_Brief_: Count every line in the entries below that contains the word "BytesIO", and give only that number.

_Data records_:
::::::

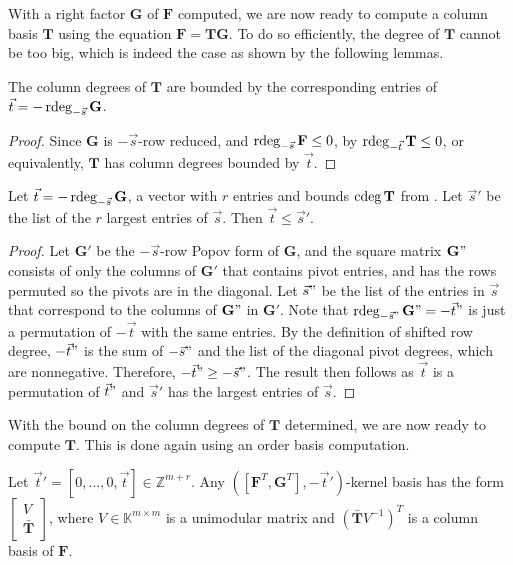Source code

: With a right factor $\mathbf{G}$ of $\mathbf{F}$ computed, we are
now ready to compute a column basis $\mathbf{T}$ using the equation
$\mathbf{F}=\mathbf{T}\mathbf{G}$. To do so efficiently, the degree
of $\mathbf{T}$ cannot be too big, which is indeed the case as shown
by the following lemmas.
\begin{lem}
\label{lem:colBasisdegreeBoundByRdegOfRightFactor}The column degrees
of $\mathbf{T}$ are bounded by the corresponding entries of $\vec{t}=-\rdeg_{-\vec{s}}\mathbf{G}$.\end{lem}
\begin{proof}
Since $\mathbf{G}$ is $-\vec{s}$-row reduced, and $\rdeg_{-\vec{s}}\mathbf{F}\le0$,
by  $\rdeg_{-\vec{t}}\mathbf{T}\le0$,
or equivalently, $\mathbf{T}$ has column degrees bounded by $\vec{t}$.\end{proof}
\begin{lem}
\label{lem:colBasisDegreeBoundByInputDegrees}Let $\vec{t}=-\rdeg_{-\vec{s}}\mathbf{G}$,
a vector with $r$ entries and bounds $\cdeg\mathbf{T}$ from .
Let $\vec{s}'$ be the list of the $r$ largest entries of $\vec{s}$.
Then $\vec{t}\le\vec{s}'$.\end{lem}
\begin{proof}
Let $\mathbf{G}'$ be the $-\vec{s}$-row Popov form of $\mathbf{G}$,
and the square matrix $\mathbf{G}"$ consists of only the columns
of $\mathbf{G}'$ that contains pivot entries, and has the rows permuted
so the pivots are in the diagonal. Let $\vec{s}"$ be the list of
the entries in $\vec{s}$ that correspond to the columns of $\mathbf{G}"$
in $\mathbf{G}'$. Note that $\rdeg_{-\vec{s}"}\mathbf{G}"=-\vec{t}"$
is just a permutation of $-\vec{t}$ with the same entries. By the
definition of shifted row degree, $-\vec{t}"$ is the sum of $-\vec{s}"$
and the list of the diagonal pivot degrees, which are nonnegative.
Therefore, $-\vec{t}"\ge-\vec{s}"$. The result then follows as $\vec{t}$
is a permutation of $\vec{t}"$ and $\vec{s}'$ has the largest entries
of $\vec{s}$.
\end{proof}
With the bound on the column degrees of $\mathbf{T}$ determined,
we are now ready to compute $\mathbf{T}$. This is done again using
an order basis computation.
\begin{lem}
Let $\vec{t}'=\left[0,\dots,0,\vec{t}\right]\in\mathbb{Z}^{m+r}$.
Any $\left(\left[\mathbf{F}^{T},\mathbf{G}^{T}\right],-\vec{t}'\right)$-kernel
basis has the form $\begin{bmatrix}V\\
\bar{\mathbf{T}}
\end{bmatrix}$, where $V\in\mathbb{K}^{m\times m}$ is a unimodular matrix and $\left(\bar{\mathbf{T}}V^{-1}\right)^{T}$
is a column basis of $\mathbf{F}$.\end{lem}
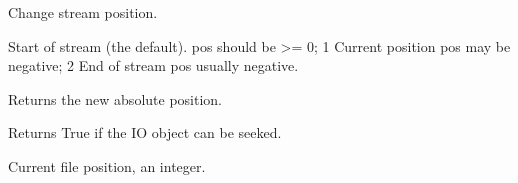 \documentclass[letterpaper,10pt,english]{sphinxmanual}
\begin{document}
\begin{fulllineitems}
\begin{fulllineitems}
\label{\detokenize{modules/src.pig_sorting_streamlit.app:src.pig_sorting_streamlit.app.BytesIO.seek}}
\pysigstartsignatures
\pysiglinewithargsret
{}
{\sphinxparamcomma {}\sphinxparamcomma {}}
{}
\pysigstopsignatures
\sphinxAtStartPar
Change stream position.
\begin{description}
  Start of stream (the default).  pos should be \textgreater{}= 0;
1  Current position \sphinxhyphen{} pos may be negative;
2  End of stream \sphinxhyphen{} pos usually negative.

\end{description}

\sphinxAtStartPar
Returns the new absolute position.

\end{fulllineitems}


\begin{fulllineitems}
\label{\detokenize{modules/src.pig_sorting_streamlit.app:src.pig_sorting_streamlit.app.BytesIO.seekable}}
\pysigstartsignatures
\pysiglinewithargsret
{}
{}
{}
\pysigstopsignatures
\sphinxAtStartPar
Returns True if the IO object can be seeked.

\end{fulllineitems}


\begin{fulllineitems}
\label{\detokenize{modules/src.pig_sorting_streamlit.app:src.pig_sorting_streamlit.app.BytesIO.tell}}
\pysigstartsignatures
\pysiglinewithargsret
{}
{}
{}
\pysigstopsignatures
\sphinxAtStartPar
Current file position, an integer.

\end{fulllineitems}



\end{fulllineitems}
\end{document}
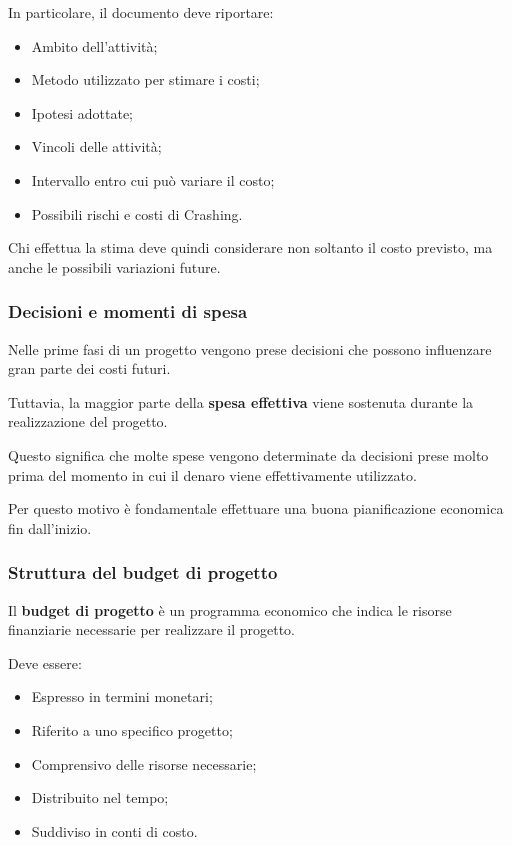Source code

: \medskip

\noindent In particolare, il documento
deve riportare:

\begin{itemize}
    \item Ambito dell'attività;
    \item Metodo utilizzato per stimare i costi;
    \item Ipotesi adottate;
    \item Vincoli delle attività;
    \item Intervallo entro cui può variare il costo;
    \item Possibili rischi e costi di Crashing.
\end{itemize}

\noindent Chi effettua la stima deve quindi
considerare non soltanto il costo previsto,
ma anche le possibili variazioni future.


\subsubsection*{Decisioni e momenti di spesa}

\noindent Nelle prime fasi di un progetto
vengono prese decisioni che possono
influenzare gran parte dei costi futuri.

\medskip

\noindent Tuttavia, la maggior parte della
\textbf{spesa effettiva} viene sostenuta
durante la realizzazione del progetto.

\medskip

\noindent Questo significa che molte spese
vengono determinate da decisioni prese
molto prima del momento in cui
il denaro viene effettivamente utilizzato.

\medskip

\noindent Per questo motivo è fondamentale
effettuare una buona pianificazione
economica fin dall'inizio.


\subsubsection*{Struttura del budget di progetto}

\noindent Il \textbf{budget di progetto}
è un programma economico che indica
le risorse finanziarie necessarie
per realizzare il progetto.

\medskip

\noindent Deve essere:

\begin{itemize}
    \item Espresso in termini monetari;
    \item Riferito a uno specifico progetto;
    \item Comprensivo delle risorse necessarie;
    \item Distribuito nel tempo;
    \item Suddiviso in conti di costo.
\end{itemize}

::::::

_Output for this exercise_: 3